Il faut faire une grande distinction entre les intérêts d’un individu et les idées sociales qu’on rattache aux communautés raciales. Ce n’est pas parce que je n’ai pas de Hip-hop/Rap dans ma playlist, que je sors avec une personne blanche ou que je réussis bien à l’école que je tente de déconstruire mon identité raciale. C’est un beau croisement qui devrait être mis de l’avant afin de mieux absorber la diversité qui peut se rattacher aux différentes identités raciales.

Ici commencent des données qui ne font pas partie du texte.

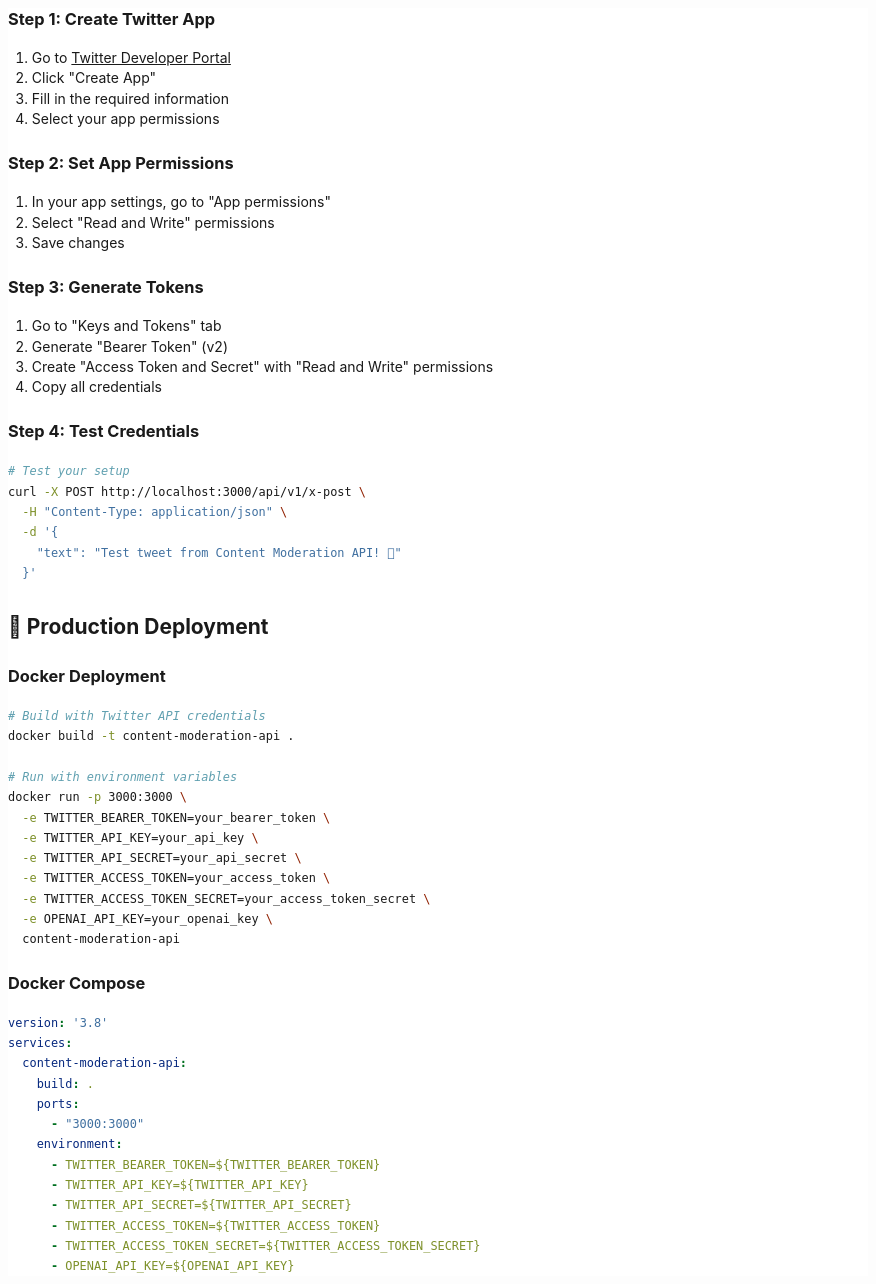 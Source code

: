 ### **Step 1: Create Twitter App**
1. Go to [Twitter Developer Portal](https://developer.twitter.com/)
2. Click "Create App"
3. Fill in the required information
4. Select your app permissions

### **Step 2: Set App Permissions**
1. In your app settings, go to "App permissions"
2. Select "Read and Write" permissions
3. Save changes

### **Step 3: Generate Tokens**
1. Go to "Keys and Tokens" tab
2. Generate "Bearer Token" (v2)
3. Create "Access Token and Secret" with "Read and Write" permissions
4. Copy all credentials

### **Step 4: Test Credentials**
```bash
# Test your setup
curl -X POST http://localhost:3000/api/v1/x-post \
  -H "Content-Type: application/json" \
  -d '{
    "text": "Test tweet from Content Moderation API! 🚀"
  }'
```

## 🚀 **Production Deployment**

### **Docker Deployment**
```bash
# Build with Twitter API credentials
docker build -t content-moderation-api .

# Run with environment variables
docker run -p 3000:3000 \
  -e TWITTER_BEARER_TOKEN=your_bearer_token \
  -e TWITTER_API_KEY=your_api_key \
  -e TWITTER_API_SECRET=your_api_secret \
  -e TWITTER_ACCESS_TOKEN=your_access_token \
  -e TWITTER_ACCESS_TOKEN_SECRET=your_access_token_secret \
  -e OPENAI_API_KEY=your_openai_key \
  content-moderation-api
```

### **Docker Compose**
```yaml
version: '3.8'
services:
  content-moderation-api:
    build: .
    ports:
      - "3000:3000"
    environment:
      - TWITTER_BEARER_TOKEN=${TWITTER_BEARER_TOKEN}
      - TWITTER_API_KEY=${TWITTER_API_KEY}
      - TWITTER_API_SECRET=${TWITTER_API_SECRET}
      - TWITTER_ACCESS_TOKEN=${TWITTER_ACCESS_TOKEN}
      - TWITTER_ACCESS_TOKEN_SECRET=${TWITTER_ACCESS_TOKEN_SECRET}
      - OPENAI_API_KEY=${OPENAI_API_KEY}
```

Les dogmes de la société sont sous l’emprise de biais raciaux, résultant de l’exploitation coloniale des différents groupes marginalisés. Homogénéiser des cultures est difficile lorsque la domination d’une se fait au profit des autres. Ceci occasionne la dépréciation des individus des différentes cultures pensant que seuls les dominants peuvent réussir et que les dominés ne peuvent que subir. Avec le temps, les communautés marginalisées ont tenté de repeindre le tableau essayant de dissocier, le plus possible, leur culture de celle de l’oppresseur. Cependant, le désir de trop vouloir se dissocier a instauré un racisme discret, sournois et omniprésent. Le résultat de cette situation a assujetti les individus marginalisés qui s’approprient des « caractéristiques » de l’Homme occidental, aux réprimandes de leur communauté. La dangerosité d’associer et de dissocier des caractéristiques aux différentes races crée du tort à ceux qui ne s’y retrouvent pas. Il est primordial d’apprécier les semences qui font nos racines et de ne pas les renier. Deux individus de la même race peuvent avoir des bulles différentes, mais ceci ne devrait causer aucun enjeu majeur, car il faut comprendre que sur un même sol des racines peuvent pousser différemment.